A cache of leaked documents suggests increased scrutiny on suspect transactions at banks does little to stem the flow of trillions of dollars linked to suspicious activity -- and shares of the biggest global lenders fell.
A new investigation by the International Consortium of Investigative Journalists says JPMorgan Chase, Deutsche Bank, and HSBC were among the global banks who “kept profiting from powerful and dangerous players” in the past two decades even after the US imposed penalties on these financial institutions.
The documents detailed more than $2 trillion in transactions between 1999 and 2017 that were flagged by financial institutions’ internal compliance officers as possible money laundering or other criminal activity, the report said.
Almost 90 financial institutions appear in the roughly 2,100 documents obtained, a fraction of the 2 million reports filed annually.
Banks moved money for people or entities they couldn’t identify, and in many cases failed to file the required suspicious activity reports until years afterward, according to the investigation.
The report, based on leaked documents obtained by BuzzFeed News and shared with the consortium, said that in some cases the banks kept moving illicit funds after receiving warnings from US officials.
The top two banks are Deutsche Bank, which disclosed $1.3 trillion of suspicious money in the files, and JPMorgan, which disclosed $514bn, the analysis found.
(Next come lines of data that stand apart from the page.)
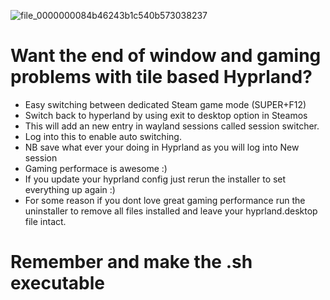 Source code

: 
![file_0000000084b46243b1c540b573038237](https://github.com/user-attachments/assets/885ff734-4ccf-405f-9b6d-7e8fc61c8943)





# Want the end of window and gaming problems with tile based Hyprland?
+ Easy switching between dedicated Steam game mode (SUPER+F12)
+ Switch back to hyperland by using exit to desktop option in Steamos
+ This will add an new entry in wayland sessions called session switcher.
+ Log into this to enable auto switching.
+ NB save what ever your doing in Hyprland as you will log into New session
+ Gaming performace is awesome :)
+ If you update your hyprland config just rerun the installer to set everything up again :)
+ For some reason if you dont love great gaming performance run the uninstaller to remove all files installed and leave your hyprland.desktop file intact.
  
# Remember and make the .sh executable 
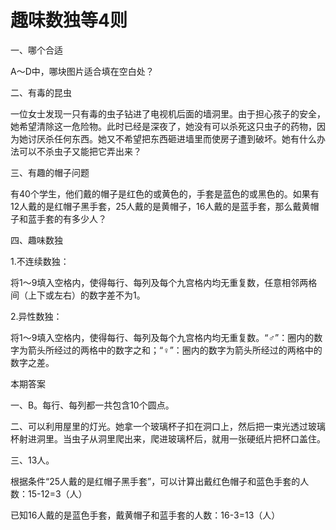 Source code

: # 趣味数独等4则

一、哪个合适 

A～D中，哪块图片适合填在空白处？ 

二、有毒的昆虫 

一位女士发现一只有毒的虫子钻进了电视机后面的墙洞里。由于担心孩子的安全，她希望清除这一危险物。此时已经是深夜了，她没有可以杀死这只虫子的药物，因为她讨厌杀任何东西。她又不希望把东西砸进墙里而使房子遭到破坏。她有什么办法可以不杀虫子又能把它弄出来？ 

三、有趣的帽子问题 

有40个学生，他们戴的帽子是红色的或黄色的，手套是蓝色的或黑色的。如果有12人戴的是红帽子黑手套，25人戴的是黄帽子，16人戴的是蓝手套，那么戴黄帽子和蓝手套的有多少人？ 

四、趣味数独 

1.不连续数独： 

将1～9填入空格内，使得每行、每列及每个九宫格内均无重复数，任意相邻两格间（上下或左右）的数字差不为1。 

2.异性数独： 

将1～9填入空格内，使得每行、每列及每个九宫格内均无重复数。“♂”：圈内的数字为箭头所经过的两格中的数字之和；“♀”：圈内的数字为箭头所经过的两格中的数字之差。 

本期答案 

一、B。每行、每列都一共包含10个圆点。 

二、可以利用屋里的灯光。她拿一个玻璃杯子扣在洞口上，然后把一束光透过玻璃杯射进洞里。当虫子从洞里爬出来，爬进玻璃杯后，就用一张硬纸片把杯口盖住。 

三、13人。 

根据条件“25人戴的是红帽子黑手套”，可以计算出戴红色帽子和蓝色手套的人数：15-12=3（人） 

已知16人戴的是蓝色手套，戴黄帽子和蓝手套的人数：16-3=13（人） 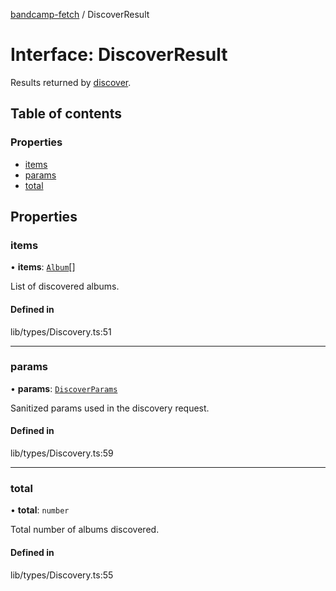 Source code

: [bandcamp-fetch](../README.md) / DiscoverResult

# Interface: DiscoverResult

Results returned by [discover](../classes/DiscoveryAPI.md#discover).

## Table of contents

### Properties

- [items](DiscoverResult.md#items)
- [params](DiscoverResult.md#params)
- [total](DiscoverResult.md#total)

## Properties

### items

• **items**: [`Album`](Album.md)[]

List of discovered albums.

#### Defined in

lib/types/Discovery.ts:51

___

### params

• **params**: [`DiscoverParams`](DiscoverParams.md)

Sanitized params used in the discovery request.

#### Defined in

lib/types/Discovery.ts:59

___

### total

• **total**: `number`

Total number of albums discovered.

#### Defined in

lib/types/Discovery.ts:55
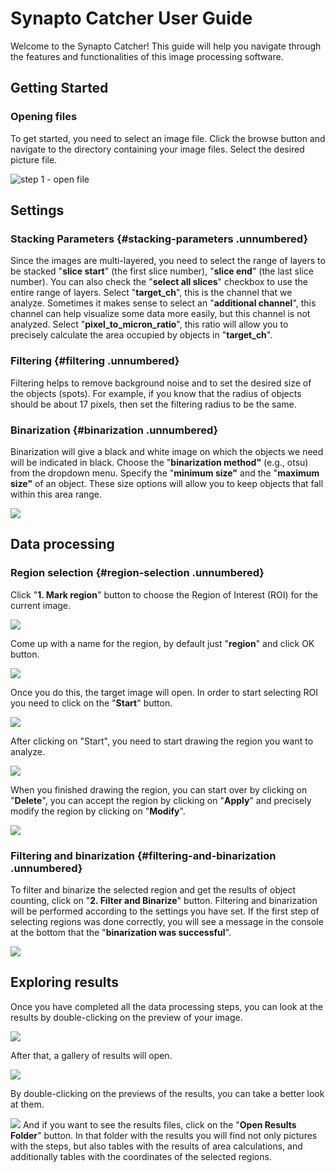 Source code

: # Synapto Catcher User Guide
Welcome to the Synapto Catcher! This guide will help you navigate through the features and functionalities of this image processing software.

## Getting Started
### Opening files

To get started, you need to select an image file. Click the browse
button and navigate to the directory containing your image files. Select
the desired picture file.

![step 1 - open file](media/media/step1_open_file.png)

## Settings

### Stacking Parameters {#stacking-parameters .unnumbered}

Since the images are multi-layered, you need to select the range of
layers to be stacked "**slice start**" (the first slice number),
"**slice end**" (the last slice number). You can also check the
"**select all slices**" checkbox to use the entire range of layers.
Select "**target_ch**", this is the channel that we analyze. Sometimes
it makes sense to select an "**additional channel**", this channel can
help visualize some data more easily, but this channel is not analyzed.
Select "**pixel_to_micron_ratio**", this ratio will allow you to
precisely calculate the area occupied by objects in "**target_ch**".

### Filtering {#filtering .unnumbered}

Filtering helps to remove background noise and to set the desired size
of the objects (spots). For example, if you know that the radius of
objects should be about 17 pixels, then set the filtering radius to be
the same.

### Binarization {#binarization .unnumbered}

Binarization will give a black and white image on which the objects we
need will be indicated in black. Choose the "**binarization method"**
(e.g., otsu) from the dropdown menu. Specify the "**minimum size"** and
the "**maximum size"** of an object. These size options will allow you
to keep objects that fall within this area range.

![](media/media/step2_setup_settings.png)
## Data processing

### Region selection {#region-selection .unnumbered}

Click "**1. Mark region**" button to choose the Region of Interest (ROI)
for the current image.

![](media/media/step3_0_mark_region.png)

Come up with a name for the region, by default just "**region**" and
click OK button.

![](media/media/step3_1_name_region.png)

Once you do this, the target image will open. In order to start
selecting ROI you need to click on the \"**Start**\" button.

![](media/media/step3_2_start_selection.png)

After clicking on \"Start\", you need to start drawing the region you
want to analyze.

![](media/media/step3_3_draw_region.png)

When you finished drawing the region, you can start over by clicking on
"**Delete**", you can accept the region by clicking on "**Apply**" and
precisely modify the region by clicking on "**Modify**".

![](media/media/step3_3_modify_region.png)

### Filtering and binarization {#filtering-and-binarization .unnumbered}

To filter and binarize the selected region and get the results of object
counting, click on "**2. Filter and Binarize**" button. Filtering and
binarization will be performed according to the settings you have set.
If the first step of selecting regions was done correctly, you will see
a message in the console at the bottom that the "**binarization was
successful**".

![](media/media/step4_filter_and_binarize.png)
## Exploring results

Once you have completed all the data processing steps, you can look at
the results by double-clicking on the preview of your image.

![](media/media/step5_0_open_results.png)

After that, a gallery of results will open.

![](media/media/step5_1_first_result.png)

By double-clicking on the previews of the results, you can take a better
look at them.

![](media/media/step5_2_all_results.png) And if you want to see the results files,
click on the \"**Open Results Folder**\" button. In that folder with the
results you will find not only pictures with the steps, but also tables
with the results of area calculations, and additionally tables with the
coordinates of the selected regions.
Other lenders include HSBC, Standard Chartered and Bank of New York Mellon, it said.
“They need to do a better job of shutting down these accounts once they see repeated reasons for filing suspicious activity reports,” Tom Cardamone, managing director of Global Financial Integrity, a Washington-based organisation tracking illegal money flows worldwide, said.
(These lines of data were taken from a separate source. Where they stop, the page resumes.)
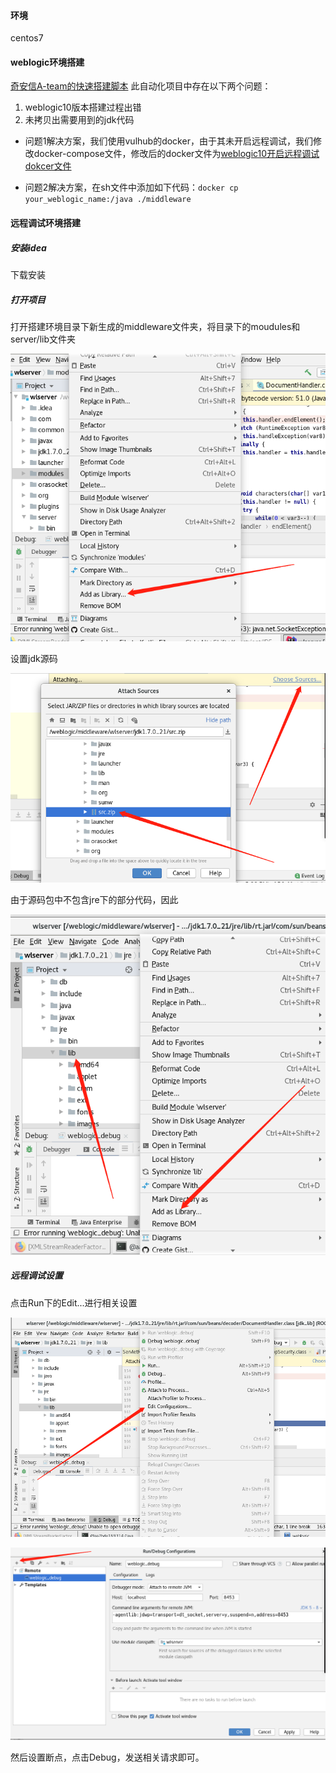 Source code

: #### 环境
centos7
#### weblogic环境搭建
[奇安信A-team的快速搭建脚本](https://github.com/QAX-A-Team/WeblogicEnvironment)
此自动化项目中存在以下两个问题：

1. weblogic10版本搭建过程出错
2. 未拷贝出需要用到的jdk代码

* 问题1解决方案，我们使用vulhub的docker，由于其未开启远程调试，我们修改docker-compose文件，修改后的docker文件为[weblogic10开启远程调试dokcer文件](http://192.168.0.43:20080/sec/vulDocker/tree/master/weblogic_10_remote)

* 问题2解决方案，在sh文件中添加如下代码：`docker cp your_weblogic_name:/java ./middleware`

#### 远程调试环境搭建

##### 安装idea
下载安装

##### 打开项目
打开搭建环境目录下新生成的middleware文件夹，将目录下的moudules和server/lib文件夹

![](image/1.png)

设置jdk源码

![](image/2.png)

由于源码包中不包含jre下的部分代码，因此

![](image/3.png)

##### 远程调试设置
点击Run下的Edit...进行相关设置

![](image/4.png)

![](image/5.png)

然后设置断点，点击Debug，发送相关请求即可。

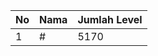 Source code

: | No | Nama            | Jumlah Level |
|----|-----------------|--------------|
| 1  | #    |    5170        |
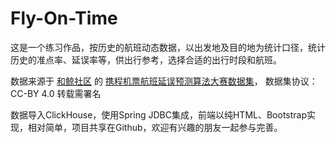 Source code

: # Fly-On-Time

这是一个练习作品，按历史的航班动态数据，以出发地及目的地为统计口径，统计历史的准点率、延误率等，供出行参考，选择合适的出行时段和航班。

数据来源于 [和鲸社区](https://www.heywhale.com/) 的 [携程机票航班延误预测算法大赛数据集](https://www.heywhale.com/mw/dataset/59793a5a0d84640e9b2fedd3)， 数据集协议：CC-BY 4.0 转载需署名

数据导入ClickHouse，使用Spring JDBC集成，前端以纯HTML、Bootstrap实现，相对简单，项目共享在Github，欢迎有兴趣的朋友一起参与完善。
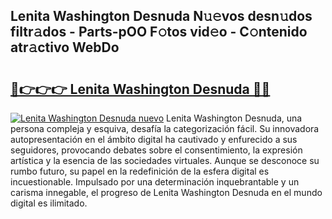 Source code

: ## Lenita Washington Desnuda N𝚞𝚎vos desn𝚞dos filtr𝚊dos - Parts-pOO F𝚘tos vid𝚎o - C𝚘ntenido atr𝚊ctivo WebDo

# <h2><a href="http://mb2fe0n.tromn.icu/?c=Lenita+Washington+Desnuda">🔗👉👉👉 Lenita Washington Desnuda 🔗🔗</a></h2>

[![Lenita Washington Desnuda nuevo](https://i.imgur.com/pEAQMta.gif)](http://mb2fe0n.tromn.icu/?c=Lenita+Washington+Desnuda)
Lenita Washington Desnuda, una persona compleja y esquiva, desafía la categorización fácil. Su innovadora autopresentación en el ámbito digital ha cautivado y enfurecido a sus seguidores, provocando debates sobre el consentimiento, la expresión artística y la esencia de las sociedades virtuales. Aunque se desconoce su rumbo futuro, su papel en la redefinición de la esfera digital es incuestionable. Impulsado por una determinación inquebrantable y un carisma innegable, el progreso de Lenita Washington Desnuda en el mundo digital es ilimitado.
There are “clients so bad that numerous SARs are being filed about them, but no one ever does anything about it.”
The documents shed light on a faulty system where banks complain about reports that get no follow-up from authorities, while critics say lenders are checking off boxes without taking meaningful steps to stop financial crime.
It all risks another black eye for major international banks that paid a total of $20bn from 2012 through 2015 for having lax controls against money laundering, helping clients evade taxes or violate US sanctions.
Shares in Deutsche Bank fell 7.5%, while HSBC slid 4% and JPMorgan shares were down 3%.
The investigation was based on more than 2,100 “suspicious activity reports” filed by banks with the US Department of Treasury’s Financial Crimes Enforcement Network.
Those filings represent just 0.02% of more than 12 million suspicious activity reports filed between 2011 and 2017.
The report, dubbed the FinCEN Files, was the result of an investigation by more than 100 news organisations in 88 countries, Buzzfeed said.